Let us set aside the question of how much of an increase in the farmers’ pension would be reasonable and just consider the way the head of state and his advisers make policy decisions. If a policy reversal like this was not made with a view to the Jan. 14 presidential and legislative elections, then it must have been because the departments responsible for giving policy advice failed to research the issue thoroughly. No matter what the motive, the public’s faith in the government’s competence has definitely been damaged, as has the president’s authority and legitimacy.
What most people would like to see are policies proposed after research and discussion, rather than put forward seemingly just to test the water and suddenly changed whenever the going gets tough.
On another level, the government’s apparent capriciousness is an indication that ministers in the Ma Cabinet are failing to stand up for their views in their respective areas of expertise.
Instead, they do whatever Ma says, whether to conform with his ideological view of the world or out of electoral calculation. Holding on to their Cabinet posts is the priority, it seems.
In political science, it is often said that democracy is the politics of responsibility. Government officials are supposed to take responsibility for the policies they come up with. If Cabinet ministers’ policy proposals keep getting shot down by elected representatives or the top leadership, then as responsible officials they should stick to their political ideals. In other words, they should either try to convince the public or resign as a matter of principle.
Take the case of former German president Horst Koehler: In Germany, the office of president is largely ceremonial and carries few real powers. Nevertheless, when Koehler’s statements regarding the Bundeswehr, or Federal Defense Force, drew a torrent of public criticism, he resigned on the grounds that he had weakened public faith in the office of the president. Koehler’s case is an example of how any government policy or statement can have far-reaching influence. When a government’s policies keep changing, it is confusing to the public and, in the long run, it serves only to undermine the government’s legitimacy.

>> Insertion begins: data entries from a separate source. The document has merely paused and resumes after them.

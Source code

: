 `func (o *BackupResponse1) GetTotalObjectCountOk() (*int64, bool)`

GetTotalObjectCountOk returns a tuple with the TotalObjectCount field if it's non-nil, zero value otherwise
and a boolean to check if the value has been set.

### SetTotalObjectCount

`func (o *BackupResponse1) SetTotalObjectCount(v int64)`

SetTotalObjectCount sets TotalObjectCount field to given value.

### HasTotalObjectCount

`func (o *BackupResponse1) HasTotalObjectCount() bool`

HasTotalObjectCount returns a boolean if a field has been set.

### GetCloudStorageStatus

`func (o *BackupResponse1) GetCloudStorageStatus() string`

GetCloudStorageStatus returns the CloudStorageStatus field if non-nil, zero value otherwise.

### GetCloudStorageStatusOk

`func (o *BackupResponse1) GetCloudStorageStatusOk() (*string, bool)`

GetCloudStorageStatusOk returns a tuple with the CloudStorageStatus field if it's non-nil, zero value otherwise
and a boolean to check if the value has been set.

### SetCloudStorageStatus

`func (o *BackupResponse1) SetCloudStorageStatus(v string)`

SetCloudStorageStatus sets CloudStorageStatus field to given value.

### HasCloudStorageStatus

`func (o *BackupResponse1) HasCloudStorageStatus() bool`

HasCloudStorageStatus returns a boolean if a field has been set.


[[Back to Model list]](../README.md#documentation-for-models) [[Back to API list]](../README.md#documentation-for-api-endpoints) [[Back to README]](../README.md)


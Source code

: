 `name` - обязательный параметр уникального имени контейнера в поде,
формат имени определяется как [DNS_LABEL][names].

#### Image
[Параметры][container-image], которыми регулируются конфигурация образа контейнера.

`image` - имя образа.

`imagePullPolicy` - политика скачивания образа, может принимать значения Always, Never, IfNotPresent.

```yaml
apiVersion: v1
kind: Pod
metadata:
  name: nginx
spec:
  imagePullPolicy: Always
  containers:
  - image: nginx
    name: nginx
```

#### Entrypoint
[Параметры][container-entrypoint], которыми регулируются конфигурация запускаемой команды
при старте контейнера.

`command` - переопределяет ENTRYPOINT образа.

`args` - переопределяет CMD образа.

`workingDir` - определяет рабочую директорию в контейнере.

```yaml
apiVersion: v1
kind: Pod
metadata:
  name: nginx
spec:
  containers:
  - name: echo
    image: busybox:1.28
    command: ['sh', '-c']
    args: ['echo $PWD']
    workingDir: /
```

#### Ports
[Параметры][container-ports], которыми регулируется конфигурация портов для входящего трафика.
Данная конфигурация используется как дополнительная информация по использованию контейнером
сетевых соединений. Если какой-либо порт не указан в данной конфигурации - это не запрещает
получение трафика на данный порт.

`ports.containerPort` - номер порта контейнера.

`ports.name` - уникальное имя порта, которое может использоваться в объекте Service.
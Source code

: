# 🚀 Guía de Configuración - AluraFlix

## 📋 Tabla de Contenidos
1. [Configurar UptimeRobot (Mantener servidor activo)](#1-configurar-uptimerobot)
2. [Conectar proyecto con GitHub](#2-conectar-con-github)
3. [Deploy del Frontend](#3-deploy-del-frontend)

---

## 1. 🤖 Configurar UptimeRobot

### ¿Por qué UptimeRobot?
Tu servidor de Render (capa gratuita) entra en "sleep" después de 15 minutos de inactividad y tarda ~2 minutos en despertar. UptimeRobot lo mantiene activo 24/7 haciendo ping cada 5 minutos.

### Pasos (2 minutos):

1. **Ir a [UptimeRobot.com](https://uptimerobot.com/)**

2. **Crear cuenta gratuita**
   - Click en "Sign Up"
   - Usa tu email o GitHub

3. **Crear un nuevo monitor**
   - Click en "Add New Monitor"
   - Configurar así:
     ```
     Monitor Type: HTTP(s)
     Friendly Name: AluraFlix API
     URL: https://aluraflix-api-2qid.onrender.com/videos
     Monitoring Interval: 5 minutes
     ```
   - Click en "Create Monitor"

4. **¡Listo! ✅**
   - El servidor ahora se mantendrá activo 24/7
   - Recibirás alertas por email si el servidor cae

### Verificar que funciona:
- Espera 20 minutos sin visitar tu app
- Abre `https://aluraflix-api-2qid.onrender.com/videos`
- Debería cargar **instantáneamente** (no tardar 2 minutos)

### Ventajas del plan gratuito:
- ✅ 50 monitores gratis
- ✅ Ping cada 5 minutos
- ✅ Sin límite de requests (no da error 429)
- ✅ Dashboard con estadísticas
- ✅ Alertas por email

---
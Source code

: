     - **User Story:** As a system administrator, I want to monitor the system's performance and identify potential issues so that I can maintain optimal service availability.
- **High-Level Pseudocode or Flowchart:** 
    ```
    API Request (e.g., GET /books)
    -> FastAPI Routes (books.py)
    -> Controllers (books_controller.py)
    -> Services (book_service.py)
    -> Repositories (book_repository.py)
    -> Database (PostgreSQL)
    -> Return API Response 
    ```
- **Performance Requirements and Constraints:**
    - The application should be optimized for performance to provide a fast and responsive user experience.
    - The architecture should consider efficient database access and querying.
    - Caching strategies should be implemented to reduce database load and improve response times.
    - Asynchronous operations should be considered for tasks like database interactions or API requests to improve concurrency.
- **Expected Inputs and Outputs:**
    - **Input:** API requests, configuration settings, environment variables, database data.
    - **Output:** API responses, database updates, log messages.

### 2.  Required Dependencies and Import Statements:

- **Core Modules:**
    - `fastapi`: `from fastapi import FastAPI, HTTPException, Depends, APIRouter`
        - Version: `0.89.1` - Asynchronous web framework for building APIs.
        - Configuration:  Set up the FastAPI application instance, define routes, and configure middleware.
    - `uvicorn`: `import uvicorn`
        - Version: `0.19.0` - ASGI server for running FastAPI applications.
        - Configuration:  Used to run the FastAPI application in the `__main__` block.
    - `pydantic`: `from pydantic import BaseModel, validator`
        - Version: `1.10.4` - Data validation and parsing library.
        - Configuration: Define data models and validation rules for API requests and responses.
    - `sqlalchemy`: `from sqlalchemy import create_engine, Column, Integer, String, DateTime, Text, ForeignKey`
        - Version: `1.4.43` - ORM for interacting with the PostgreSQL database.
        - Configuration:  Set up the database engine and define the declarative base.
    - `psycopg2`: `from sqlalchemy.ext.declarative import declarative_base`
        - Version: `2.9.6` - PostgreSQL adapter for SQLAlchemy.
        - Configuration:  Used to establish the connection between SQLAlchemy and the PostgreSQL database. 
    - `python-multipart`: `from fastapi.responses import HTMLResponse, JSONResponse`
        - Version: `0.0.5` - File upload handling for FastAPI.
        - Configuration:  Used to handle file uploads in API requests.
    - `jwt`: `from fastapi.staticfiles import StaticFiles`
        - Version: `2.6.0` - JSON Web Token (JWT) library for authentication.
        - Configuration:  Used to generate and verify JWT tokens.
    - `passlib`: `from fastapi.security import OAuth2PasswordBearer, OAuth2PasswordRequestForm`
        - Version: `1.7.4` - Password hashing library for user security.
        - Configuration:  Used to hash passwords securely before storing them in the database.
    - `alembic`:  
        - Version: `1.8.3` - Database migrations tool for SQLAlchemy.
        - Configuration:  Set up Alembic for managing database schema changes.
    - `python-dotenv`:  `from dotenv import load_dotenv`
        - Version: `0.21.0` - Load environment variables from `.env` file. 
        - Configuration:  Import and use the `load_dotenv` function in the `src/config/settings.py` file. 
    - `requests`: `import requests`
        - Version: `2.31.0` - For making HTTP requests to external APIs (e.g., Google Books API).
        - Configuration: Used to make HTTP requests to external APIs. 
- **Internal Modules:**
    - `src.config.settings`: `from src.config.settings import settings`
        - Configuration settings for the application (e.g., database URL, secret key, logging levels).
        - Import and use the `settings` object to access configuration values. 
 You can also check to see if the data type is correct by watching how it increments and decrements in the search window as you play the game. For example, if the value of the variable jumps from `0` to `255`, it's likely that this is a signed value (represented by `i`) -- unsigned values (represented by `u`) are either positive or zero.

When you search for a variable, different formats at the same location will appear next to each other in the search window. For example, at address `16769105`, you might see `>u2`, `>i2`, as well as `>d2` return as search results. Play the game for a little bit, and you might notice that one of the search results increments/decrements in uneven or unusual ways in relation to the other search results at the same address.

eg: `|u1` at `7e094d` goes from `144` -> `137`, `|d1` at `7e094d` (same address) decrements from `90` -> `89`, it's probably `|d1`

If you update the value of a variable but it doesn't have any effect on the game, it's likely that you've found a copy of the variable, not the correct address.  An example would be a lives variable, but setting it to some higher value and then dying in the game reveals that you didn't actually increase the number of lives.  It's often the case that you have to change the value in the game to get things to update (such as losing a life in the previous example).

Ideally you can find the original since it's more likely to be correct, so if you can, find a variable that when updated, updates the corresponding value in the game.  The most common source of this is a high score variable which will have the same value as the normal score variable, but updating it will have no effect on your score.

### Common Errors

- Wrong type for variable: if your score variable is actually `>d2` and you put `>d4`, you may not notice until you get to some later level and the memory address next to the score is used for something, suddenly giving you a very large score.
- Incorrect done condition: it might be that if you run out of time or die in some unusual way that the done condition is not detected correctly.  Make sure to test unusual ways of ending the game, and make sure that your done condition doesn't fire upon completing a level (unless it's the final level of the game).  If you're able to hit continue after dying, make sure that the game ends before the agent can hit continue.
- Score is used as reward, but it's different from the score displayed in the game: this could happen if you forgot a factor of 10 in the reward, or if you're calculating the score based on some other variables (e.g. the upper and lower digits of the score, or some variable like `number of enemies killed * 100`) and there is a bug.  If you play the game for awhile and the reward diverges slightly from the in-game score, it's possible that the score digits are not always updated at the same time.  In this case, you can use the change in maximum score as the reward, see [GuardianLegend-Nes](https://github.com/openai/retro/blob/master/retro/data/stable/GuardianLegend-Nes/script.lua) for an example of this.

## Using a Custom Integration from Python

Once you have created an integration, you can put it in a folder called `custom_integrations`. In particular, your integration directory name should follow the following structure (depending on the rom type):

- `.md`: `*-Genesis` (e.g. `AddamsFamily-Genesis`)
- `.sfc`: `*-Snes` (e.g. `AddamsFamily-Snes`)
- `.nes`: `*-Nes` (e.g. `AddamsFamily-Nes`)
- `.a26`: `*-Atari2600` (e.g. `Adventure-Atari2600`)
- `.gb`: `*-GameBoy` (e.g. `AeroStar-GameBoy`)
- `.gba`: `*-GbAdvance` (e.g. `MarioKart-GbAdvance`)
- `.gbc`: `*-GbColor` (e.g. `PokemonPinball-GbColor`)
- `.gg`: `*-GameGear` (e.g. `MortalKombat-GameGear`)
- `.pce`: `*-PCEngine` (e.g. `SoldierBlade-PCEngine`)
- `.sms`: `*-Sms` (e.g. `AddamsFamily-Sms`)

In Taiwan, however, Cabinet ministers say whatever they want. They think nothing of changing policies from one day to the next, with little apparent consideration for the damage such uncertainty does to the government’s prestige. They are the ones in charge, so they don’t give a hoot about what the public thinks about them. After all, Ma is the one who has set a bad example by chopping and changing government policy.
The man at the top sets the ball rolling, so what else can we expect from his political appointees?
Lo Chih-cheng is chief executive of the Taiwan Brain Trust.